- [What you have to do]
Find each line in the records below that contains the word "will", and copy it out.

- [Records from a collection]

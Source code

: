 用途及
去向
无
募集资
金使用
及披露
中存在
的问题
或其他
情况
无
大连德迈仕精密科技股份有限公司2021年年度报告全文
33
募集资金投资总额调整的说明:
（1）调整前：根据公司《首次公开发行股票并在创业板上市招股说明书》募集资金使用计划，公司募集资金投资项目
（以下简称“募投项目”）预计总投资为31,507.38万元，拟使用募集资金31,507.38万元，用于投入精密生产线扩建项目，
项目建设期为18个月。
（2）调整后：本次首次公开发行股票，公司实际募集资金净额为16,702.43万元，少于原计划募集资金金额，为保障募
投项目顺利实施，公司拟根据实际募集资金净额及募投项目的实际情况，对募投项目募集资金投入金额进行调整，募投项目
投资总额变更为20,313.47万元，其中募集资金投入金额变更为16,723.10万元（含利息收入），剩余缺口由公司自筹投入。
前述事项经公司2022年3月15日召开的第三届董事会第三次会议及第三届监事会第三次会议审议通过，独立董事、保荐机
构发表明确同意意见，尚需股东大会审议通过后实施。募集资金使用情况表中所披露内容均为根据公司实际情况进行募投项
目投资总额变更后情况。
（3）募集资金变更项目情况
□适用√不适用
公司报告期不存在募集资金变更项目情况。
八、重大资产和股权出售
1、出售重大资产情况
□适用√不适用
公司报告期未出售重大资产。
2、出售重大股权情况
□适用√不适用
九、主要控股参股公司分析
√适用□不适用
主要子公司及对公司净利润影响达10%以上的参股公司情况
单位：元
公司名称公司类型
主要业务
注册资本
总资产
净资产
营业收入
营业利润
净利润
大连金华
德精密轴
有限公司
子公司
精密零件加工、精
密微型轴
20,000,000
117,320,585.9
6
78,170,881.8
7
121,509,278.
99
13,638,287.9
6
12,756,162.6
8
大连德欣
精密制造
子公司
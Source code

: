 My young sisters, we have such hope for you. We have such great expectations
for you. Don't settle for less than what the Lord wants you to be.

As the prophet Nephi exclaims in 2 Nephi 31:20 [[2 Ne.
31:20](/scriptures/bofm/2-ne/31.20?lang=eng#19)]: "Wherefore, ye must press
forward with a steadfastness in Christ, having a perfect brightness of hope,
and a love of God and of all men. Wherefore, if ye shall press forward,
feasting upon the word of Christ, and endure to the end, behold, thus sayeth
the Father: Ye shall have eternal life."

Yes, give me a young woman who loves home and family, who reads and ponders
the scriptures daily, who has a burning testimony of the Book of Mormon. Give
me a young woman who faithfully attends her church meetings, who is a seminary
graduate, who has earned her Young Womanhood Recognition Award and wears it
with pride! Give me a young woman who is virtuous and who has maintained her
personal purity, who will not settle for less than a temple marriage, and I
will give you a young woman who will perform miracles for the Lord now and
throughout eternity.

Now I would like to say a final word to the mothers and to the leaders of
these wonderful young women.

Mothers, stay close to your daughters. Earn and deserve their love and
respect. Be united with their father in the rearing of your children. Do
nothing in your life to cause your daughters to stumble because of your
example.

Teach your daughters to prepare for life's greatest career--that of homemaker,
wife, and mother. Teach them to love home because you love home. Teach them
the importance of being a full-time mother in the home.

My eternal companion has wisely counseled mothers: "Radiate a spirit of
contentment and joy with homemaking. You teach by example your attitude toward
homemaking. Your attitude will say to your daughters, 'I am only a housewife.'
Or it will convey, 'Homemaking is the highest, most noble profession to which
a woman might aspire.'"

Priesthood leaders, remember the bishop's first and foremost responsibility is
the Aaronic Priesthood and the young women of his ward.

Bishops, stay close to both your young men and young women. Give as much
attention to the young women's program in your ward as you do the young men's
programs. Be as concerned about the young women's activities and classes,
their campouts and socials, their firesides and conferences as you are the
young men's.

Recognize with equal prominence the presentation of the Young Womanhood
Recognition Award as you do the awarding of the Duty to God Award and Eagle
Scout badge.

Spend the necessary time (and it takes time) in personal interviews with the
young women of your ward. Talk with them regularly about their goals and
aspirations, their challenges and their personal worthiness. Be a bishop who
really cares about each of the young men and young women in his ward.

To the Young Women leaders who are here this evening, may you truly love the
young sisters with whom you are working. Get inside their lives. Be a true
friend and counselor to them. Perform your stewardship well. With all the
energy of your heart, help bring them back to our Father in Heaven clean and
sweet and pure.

- [Written solution]
personal purity, who will not settle for less than a temple marriage, and I
will give you a young woman who will perform miracles for the Lord now and
homemaking. Your attitude will say to your daughters, 'I am only a housewife.'
Or it will convey, 'Homemaking is the highest, most noble profession to which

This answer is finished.